Per la rimanenza del debito fecero un mutuo con la Cassa di Risparmio di Torino e firmarono una cambiale che scadeva il 31 dicembre 1929, la quale se ritirata prima della scadenza sarebbe stata bonificata di L. 20.000.
I Catechisti fecero una novena all'Immacolata ed ecco nel corso di essa una zelatrice della Devozione a Gesù Cristo Crocifisso consegnare le 80 mila lire necessarie e così la cambiale si poté ritirare il 7 dicembre con la bonifica pattuita. ( V. op. cit. pag. 292-293 ).
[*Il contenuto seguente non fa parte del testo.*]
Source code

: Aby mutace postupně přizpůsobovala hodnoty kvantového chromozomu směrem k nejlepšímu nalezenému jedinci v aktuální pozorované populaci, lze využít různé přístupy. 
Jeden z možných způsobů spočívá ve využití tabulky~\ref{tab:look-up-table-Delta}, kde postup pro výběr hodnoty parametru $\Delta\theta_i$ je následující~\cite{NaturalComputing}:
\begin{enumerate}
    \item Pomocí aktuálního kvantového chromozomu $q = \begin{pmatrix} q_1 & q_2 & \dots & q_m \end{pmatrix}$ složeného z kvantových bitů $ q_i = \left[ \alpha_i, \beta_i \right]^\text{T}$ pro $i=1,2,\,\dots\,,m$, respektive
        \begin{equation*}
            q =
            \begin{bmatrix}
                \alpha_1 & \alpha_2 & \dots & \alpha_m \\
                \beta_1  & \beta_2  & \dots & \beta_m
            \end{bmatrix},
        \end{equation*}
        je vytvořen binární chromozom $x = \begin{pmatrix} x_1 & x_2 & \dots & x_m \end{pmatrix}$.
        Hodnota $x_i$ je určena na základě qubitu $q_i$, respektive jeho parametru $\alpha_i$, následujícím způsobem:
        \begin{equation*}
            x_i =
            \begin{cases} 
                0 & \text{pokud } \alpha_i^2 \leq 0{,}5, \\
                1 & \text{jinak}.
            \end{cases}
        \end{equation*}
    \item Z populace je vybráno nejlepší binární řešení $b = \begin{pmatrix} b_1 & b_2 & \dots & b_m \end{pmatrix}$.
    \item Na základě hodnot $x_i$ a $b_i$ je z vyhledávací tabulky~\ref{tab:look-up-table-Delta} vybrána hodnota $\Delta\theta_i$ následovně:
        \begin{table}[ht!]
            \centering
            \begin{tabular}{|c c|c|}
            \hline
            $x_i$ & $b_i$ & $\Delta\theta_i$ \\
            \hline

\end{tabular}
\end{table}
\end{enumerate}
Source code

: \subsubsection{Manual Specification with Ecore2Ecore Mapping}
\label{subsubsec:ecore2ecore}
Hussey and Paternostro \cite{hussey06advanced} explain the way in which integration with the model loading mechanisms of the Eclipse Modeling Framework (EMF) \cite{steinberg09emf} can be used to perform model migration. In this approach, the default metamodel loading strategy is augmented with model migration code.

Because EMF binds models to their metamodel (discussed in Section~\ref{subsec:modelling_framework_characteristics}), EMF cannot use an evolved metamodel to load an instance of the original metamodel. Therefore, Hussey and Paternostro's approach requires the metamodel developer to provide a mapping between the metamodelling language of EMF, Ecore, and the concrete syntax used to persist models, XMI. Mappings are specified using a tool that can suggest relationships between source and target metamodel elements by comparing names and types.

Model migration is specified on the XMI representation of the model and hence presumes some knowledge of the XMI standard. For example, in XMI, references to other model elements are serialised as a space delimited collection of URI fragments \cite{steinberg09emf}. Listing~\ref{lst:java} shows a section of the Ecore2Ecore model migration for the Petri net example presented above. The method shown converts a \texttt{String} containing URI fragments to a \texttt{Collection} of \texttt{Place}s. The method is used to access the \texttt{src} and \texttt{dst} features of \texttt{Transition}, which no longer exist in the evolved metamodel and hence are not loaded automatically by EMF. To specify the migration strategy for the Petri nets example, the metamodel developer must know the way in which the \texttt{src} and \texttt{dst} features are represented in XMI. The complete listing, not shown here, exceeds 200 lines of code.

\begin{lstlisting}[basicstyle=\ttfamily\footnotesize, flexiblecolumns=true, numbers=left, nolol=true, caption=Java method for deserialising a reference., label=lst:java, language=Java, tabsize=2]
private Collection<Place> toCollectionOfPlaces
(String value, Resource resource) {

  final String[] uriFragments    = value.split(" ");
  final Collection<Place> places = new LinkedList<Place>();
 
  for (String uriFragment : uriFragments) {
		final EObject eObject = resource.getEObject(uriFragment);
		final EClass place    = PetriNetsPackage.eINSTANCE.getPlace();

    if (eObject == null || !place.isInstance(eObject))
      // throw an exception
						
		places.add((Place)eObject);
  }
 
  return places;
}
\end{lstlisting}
In Via Feletto nel 1931 fu traslocata anche la scuola serale tipo industriale che ebbe un crescendo continuo da 300 allievi nel 1932 a 800 nel 1939, per cui si sentì il bisogno di pensare ad altri locali per non respingere le domande.
I Catechisti decisero di adottare anche per il nuovo edificio che si sarebbe edificato il titolo di Casa di Carità e anche allora fu trovato il terreno provvidenzialmente per intercessione di F. Leopoldo e su esso sta elevandosi un grandioso locale per la Scuola professionale.
Esso è in Via Orvieto.
Avrà quanto è necessario secondo i bisogni odierni per una « Scuola tecnica professionale » con cinque anni di studio e con programma eminentemente pratico, per una « Scuola pratica di aggiustaggio e torneria » con tre anni di studio.
Gli Insegnanti sono tutti apprezzati professionisti e prestano gratuitamente la loro opera a favore dei figli del popolo.
Questa grandiosa « Casa di Carità » sorge vicino agli Stabilimenti Fiat, Savigliano, Michelin, Simbi, ecc., in Borgata Vittoria e vivrà come vive ora in quella Via Feletto come volle e indicò F. Leopoldo di beneficenza pubblica e privata.